== What the task asks ==
Each line of the records has to be copied exactly, though the pictures must be left out.

== Stored data entries ==
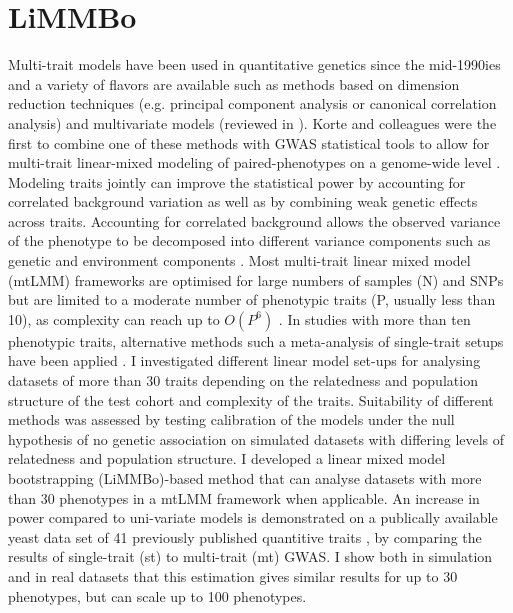 \chapter{LiMMBo}
\label{chapter:limmbo}
Multi-trait models have been used in quantitative genetics since the mid-1990ies \citep{Jiang1995} and a variety of flavors are available such as methods based on dimension reduction techniques (e.g. principal component analysis or canonical correlation analysis) and multivariate models (reviewed in \citep{Shriner2012}). Korte and colleagues were the first to combine one of these methods with GWAS statistical tools to allow for multi-trait linear-mixed modeling of paired-phenotypes on a genome-wide level \citeyearpar{Korte2012}. Modeling traits jointly can improve the statistical power by accounting for correlated background variation as well as by combining weak genetic effects across traits. Accounting for correlated background allows the observed variance of the phenotype to be decomposed into different variance components such as genetic and environment components \citep{Korte2012}. Most multi-trait linear mixed model (mtLMM) frameworks are optimised for large numbers of samples (N) and SNPs but are limited to a moderate number of phenotypic traits (P, usually less than 10), as complexity can reach up to \(O(P^6)\) \citep{Zhou2014,Casale2015}.  In studies with more than ten phenotypic traits, alternative methods such a meta-analysis of single-trait setups have been applied \citep{Bolormaa2014}. I investigated different linear model set-ups for analysing datasets of more than 30 traits depending on the relatedness and population structure of the test cohort and complexity of the traits. Suitability of different methods was assessed by testing calibration of the models under the null hypothesis of no genetic association on simulated datasets with differing levels of relatedness and population structure. I developed a linear mixed model bootstrapping (LiMMBo)-based method that can analyse datasets with more than 30 phenotypes in a mtLMM framework when applicable. An increase in power compared to uni-variate models is demonstrated on a publically available yeast data set of 41 previously published quantitive traits \citep{Bloom2013}, by comparing the results of single-trait (st) to multi-trait (mt) GWAS. I show both in simulation and in real datasets that this estimation gives similar results for up to 30 phenotypes, but can scale up to 100 phenotypes.


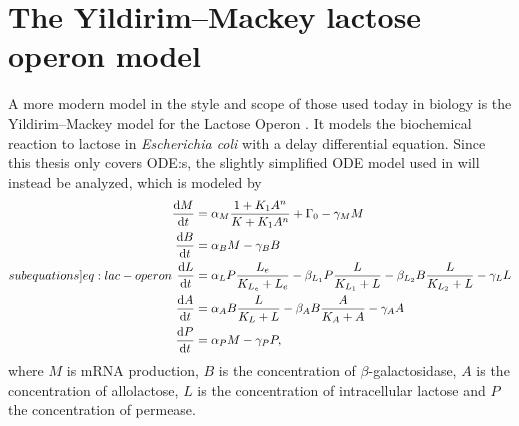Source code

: \section{The Yildirim--Mackey lactose operon model}

A more modern model in the style and scope of those used today in biology is the Yildirim--Mackey model for the Lactose Operon \cite{yildirim2003feedback}.
It models the biochemical reaction to lactose in \textit{Escherichia coli} with a delay differential equation.
Since this thesis only covers ODE:s, the slightly simplified ODE model used in \cite{yildirim2011deterministic} will instead be analyzed, which is modeled by
\begin{subequations} \label[subequations]{eq:lac-operon}
  \begin{align}
    \diff{M}{t} &= \alpha_M \frac{1 + K_1 A^n}{K + K_1 A^n} + \Gamma_0 - \gamma_M M \label{eq:lac-operon-a}\\
    \diff{B}{t} &= \alpha_B M - \gamma_B B \\
    \diff{L}{t} &= \alpha_L P \frac{L_e}{K_{L_e} + L_e} - \beta_{L_1} P \frac{L}{K_{L_1} + L} - \beta_{L_2} B \frac{L}{K_{L_2} + L} - \gamma_L L \\
    \diff{A}{t} &= \alpha_A B \frac{L}{K_L + L} - \beta_A B \frac{A}{K_A + A} - \gamma_A A \\
    \diff{P}{t} &= \alpha_P M - \gamma_P P,
  \end{align}
\end{subequations}
where \(M\) is mRNA production, \(B\) is the concentration of \(\beta\)-galactosidase, \(A\) is the concentration of allolactose, \(L\) is the concentration of intracellular lactose and \(P\) the concentration of permease.
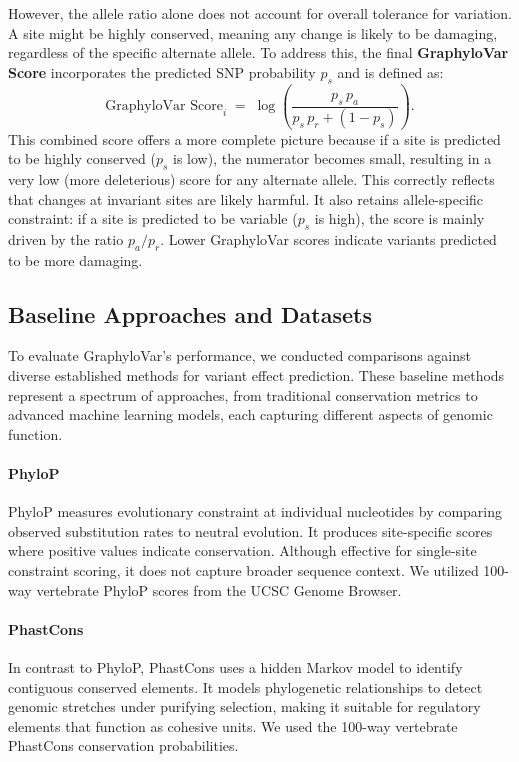 \documentclass[unnumsec,webpdf,contemporary,large]{oup-authoring-template}%
\theoremstyle{thmstyleone}%
\theoremstyle{thmstyletwo}%
\theoremstyle{thmstylethree}%
\begin{document}
However, the allele ratio alone does not account for overall tolerance for variation. A site might be highly conserved, meaning any change is likely to be damaging, regardless of the specific alternate allele. To address this, the final \textbf{GraphyloVar Score} incorporates the predicted SNP probability \(p_s\) and is defined as:
\begin{equation}
\text{GraphyloVar Score}_i \;=\; \log\!\left(\frac{p_s\, p_a}{p_s\, p_r + (1 - p_s)}\right).
\end{equation}
This combined score offers a more complete picture because if a site is predicted to be highly conserved (\(p_s\) is low), the numerator becomes small, resulting in a very low (more deleterious) score for any alternate allele. This correctly reflects that changes at invariant sites are likely harmful. It also retains allele-specific constraint: if a site is predicted to be variable (\(p_s\) is high), the score is mainly driven by the ratio \(p_a / p_r\). Lower GraphyloVar scores indicate variants predicted to be more damaging.

\subsection{Baseline Approaches and Datasets}

To evaluate GraphyloVar's performance, we conducted comparisons against diverse established methods for variant effect prediction. These baseline methods represent a spectrum of approaches, from traditional conservation metrics to advanced machine learning models, each capturing different aspects of genomic function.

\paragraph{PhyloP \citep{pollard2010detection}} PhyloP measures evolutionary constraint at individual nucleotides by comparing observed substitution rates to neutral evolution. It produces site-specific scores where positive values indicate conservation. Although effective for single-site constraint scoring, it does not capture broader sequence context. We utilized 100-way vertebrate PhyloP scores from the UCSC Genome Browser.

\paragraph{PhastCons \citep{siepel2005evolutionarily}} In contrast to PhyloP, PhastCons uses a hidden Markov model to identify contiguous conserved elements. It models phylogenetic relationships to detect genomic stretches under purifying selection, making it suitable for regulatory elements that function as cohesive units. We used the 100-way vertebrate PhastCons conservation probabilities.
\end{document}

== Answer space ==
 \chapter{LiMMBo}
\label{chapter:limmbo}
Multi-trait models have been used in quantitative genetics since the mid-1990ies \citep{Jiang1995} and a variety of flavors are available such as methods based on dimension reduction techniques (e.g. principal component analysis or canonical correlation analysis) and multivariate models (reviewed in \citep{Shriner2012}). Korte and colleagues were the first to combine one of these methods with GWAS statistical tools to allow for multi-trait linear-mixed modeling of paired-phenotypes on a genome-wide level \citeyearpar{Korte2012}. Modeling traits jointly can improve the statistical power by accounting for correlated background variation as well as by combining weak genetic effects across traits. Accounting for correlated background allows the observed variance of the phenotype to be decomposed into different variance components such as genetic and environment components \citep{Korte2012}. Most multi-trait linear mixed model (mtLMM) frameworks are optimised for large numbers of samples (N) and SNPs but are limited to a moderate number of phenotypic traits (P, usually less than 10), as complexity can reach up to \(O(P^6)\) \citep{Zhou2014,Casale2015}.  In studies with more than ten phenotypic traits, alternative methods such a meta-analysis of single-trait setups have been applied \citep{Bolormaa2014}. I investigated different linear model set-ups for analysing datasets of more than 30 traits depending on the relatedness and population structure of the test cohort and complexity of the traits. Suitability of different methods was assessed by testing calibration of the models under the null hypothesis of no genetic association on simulated datasets with differing levels of relatedness and population structure. I developed a linear mixed model bootstrapping (LiMMBo)-based method that can analyse datasets with more than 30 phenotypes in a mtLMM framework when applicable. An increase in power compared to uni-variate models is demonstrated on a publically available yeast data set of 41 previously published quantitive traits \citep{Bloom2013}, by comparing the results of single-trait (st) to multi-trait (mt) GWAS. I show both in simulation and in real datasets that this estimation gives similar results for up to 30 phenotypes, but can scale up to 100 phenotypes.


Source code

: \section{The Yildirim--Mackey lactose operon model}

A more modern model in the style and scope of those used today in biology is the Yildirim--Mackey model for the Lactose Operon \cite{yildirim2003feedback}.
It models the biochemical reaction to lactose in \textit{Escherichia coli} with a delay differential equation.
Since this thesis only covers ODE:s, the slightly simplified ODE model used in \cite{yildirim2011deterministic} will instead be analyzed, which is modeled by
\begin{subequations} \label[subequations]{eq:lac-operon}
  \begin{align}
    \diff{M}{t} &= \alpha_M \frac{1 + K_1 A^n}{K + K_1 A^n} + \Gamma_0 - \gamma_M M \label{eq:lac-operon-a}\\
    \diff{B}{t} &= \alpha_B M - \gamma_B B \\
    \diff{L}{t} &= \alpha_L P \frac{L_e}{K_{L_e} + L_e} - \beta_{L_1} P \frac{L}{K_{L_1} + L} - \beta_{L_2} B \frac{L}{K_{L_2} + L} - \gamma_L L \\
    \diff{A}{t} &= \alpha_A B \frac{L}{K_L + L} - \beta_A B \frac{A}{K_A + A} - \gamma_A A \\
    \diff{P}{t} &= \alpha_P M - \gamma_P P,
  \end{align}
\end{subequations}
where \(M\) is mRNA production, \(B\) is the concentration of \(\beta\)-galactosidase, \(A\) is the concentration of allolactose, \(L\) is the concentration of intracellular lactose and \(P\) the concentration of permease.
 \documentclass[unnumsec,webpdf,contemporary,large]{oup-authoring-template}%
\theoremstyle{thmstyleone}%
\theoremstyle{thmstyletwo}%
\theoremstyle{thmstylethree}%
\begin{document}
However, the allele ratio alone does not account for overall tolerance for variation. A site might be highly conserved, meaning any change is likely to be damaging, regardless of the specific alternate allele. To address this, the final \textbf{GraphyloVar Score} incorporates the predicted SNP probability \(p_s\) and is defined as:
\begin{equation}
\text{GraphyloVar Score}_i \;=\; \log\!\left(\frac{p_s\, p_a}{p_s\, p_r + (1 - p_s)}\right).
\end{equation}
This combined score offers a more complete picture because if a site is predicted to be highly conserved (\(p_s\) is low), the numerator becomes small, resulting in a very low (more deleterious) score for any alternate allele. This correctly reflects that changes at invariant sites are likely harmful. It also retains allele-specific constraint: if a site is predicted to be variable (\(p_s\) is high), the score is mainly driven by the ratio \(p_a / p_r\). Lower GraphyloVar scores indicate variants predicted to be more damaging.

\subsection{Baseline Approaches and Datasets}

To evaluate GraphyloVar's performance, we conducted comparisons against diverse established methods for variant effect prediction. These baseline methods represent a spectrum of approaches, from traditional conservation metrics to advanced machine learning models, each capturing different aspects of genomic function.

\paragraph{PhyloP \citep{pollard2010detection}} PhyloP measures evolutionary constraint at individual nucleotides by comparing observed substitution rates to neutral evolution. It produces site-specific scores where positive values indicate conservation. Although effective for single-site constraint scoring, it does not capture broader sequence context. We utilized 100-way vertebrate PhyloP scores from the UCSC Genome Browser.

\paragraph{PhastCons \citep{siepel2005evolutionarily}} In contrast to PhyloP, PhastCons uses a hidden Markov model to identify contiguous conserved elements. It models phylogenetic relationships to detect genomic stretches under purifying selection, making it suitable for regulatory elements that function as cohesive units. We used the 100-way vertebrate PhastCons conservation probabilities.
\end{document}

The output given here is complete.